Restate the following data in its entirety, word for word and without images.
######
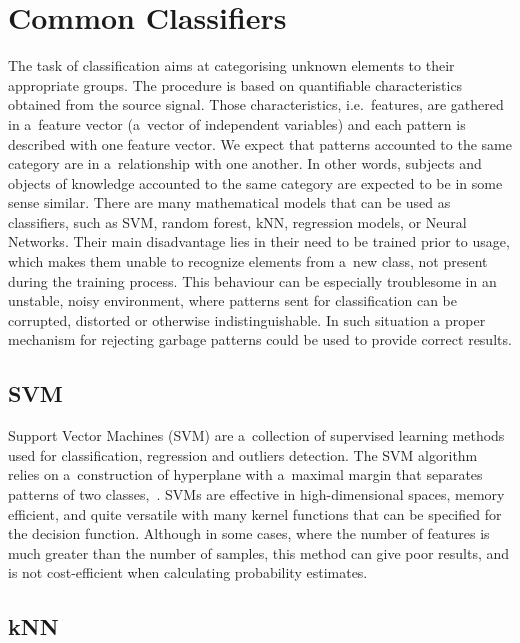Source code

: \chapter{Common Classifiers}
\label{common_classifiers}

The task of classification aims at categorising unknown elements to their appropriate groups. The procedure is based on quantifiable characteristics obtained from the source signal. Those characteristics, i.e.~features, are gathered in a~feature vector (a~vector of independent variables) and each pattern is described with one feature vector. We expect that patterns accounted to the same category are in a~relationship with one another. In other words, subjects and objects of knowledge accounted to the same category are expected to be in some sense similar. There are many mathematical models that can be used as classifiers, such as SVM, random forest, kNN, regression models, or Neural Networks. Their main disadvantage lies in their need to be trained prior to usage, which makes them unable to recognize elements from a~new class, not present during the training process. This behaviour can be especially troublesome in an unstable, noisy environment, where patterns sent for classification can be corrupted, distorted or otherwise indistinguishable. In such situation a proper mechanism for rejecting garbage patterns could be used to provide correct results.

\section{SVM}

Support Vector Machines (SVM) are a~collection of supervised learning methods used for classification, regression and outliers detection. The SVM algorithm relies on a~construction of hyperplane with a~maximal margin that separates patterns of two classes,~\cite{CortesVapnik1995}. SVMs are effective in high-dimensional spaces, memory efficient, and quite versatile with many kernel functions that can be specified for the decision function. Although in some cases, where the number of features is much greater than the number of samples, this method can give poor results, and is not cost-efficient when calculating probability estimates.
\vspace{-3pt}

\section{kNN}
######
Answer box:
Source code

: \chapter{Common Classifiers}
\label{common_classifiers}

The task of classification aims at categorising unknown elements to their appropriate groups. The procedure is based on quantifiable characteristics obtained from the source signal. Those characteristics, i.e.~features, are gathered in a~feature vector (a~vector of independent variables) and each pattern is described with one feature vector. We expect that patterns accounted to the same category are in a~relationship with one another. In other words, subjects and objects of knowledge accounted to the same category are expected to be in some sense similar. There are many mathematical models that can be used as classifiers, such as SVM, random forest, kNN, regression models, or Neural Networks. Their main disadvantage lies in their need to be trained prior to usage, which makes them unable to recognize elements from a~new class, not present during the training process. This behaviour can be especially troublesome in an unstable, noisy environment, where patterns sent for classification can be corrupted, distorted or otherwise indistinguishable. In such situation a proper mechanism for rejecting garbage patterns could be used to provide correct results.

\section{SVM}

Support Vector Machines (SVM) are a~collection of supervised learning methods used for classification, regression and outliers detection. The SVM algorithm relies on a~construction of hyperplane with a~maximal margin that separates patterns of two classes,~\cite{CortesVapnik1995}. SVMs are effective in high-dimensional spaces, memory efficient, and quite versatile with many kernel functions that can be specified for the decision function. Although in some cases, where the number of features is much greater than the number of samples, this method can give poor results, and is not cost-efficient when calculating probability estimates.
\vspace{-3pt}

\section{kNN}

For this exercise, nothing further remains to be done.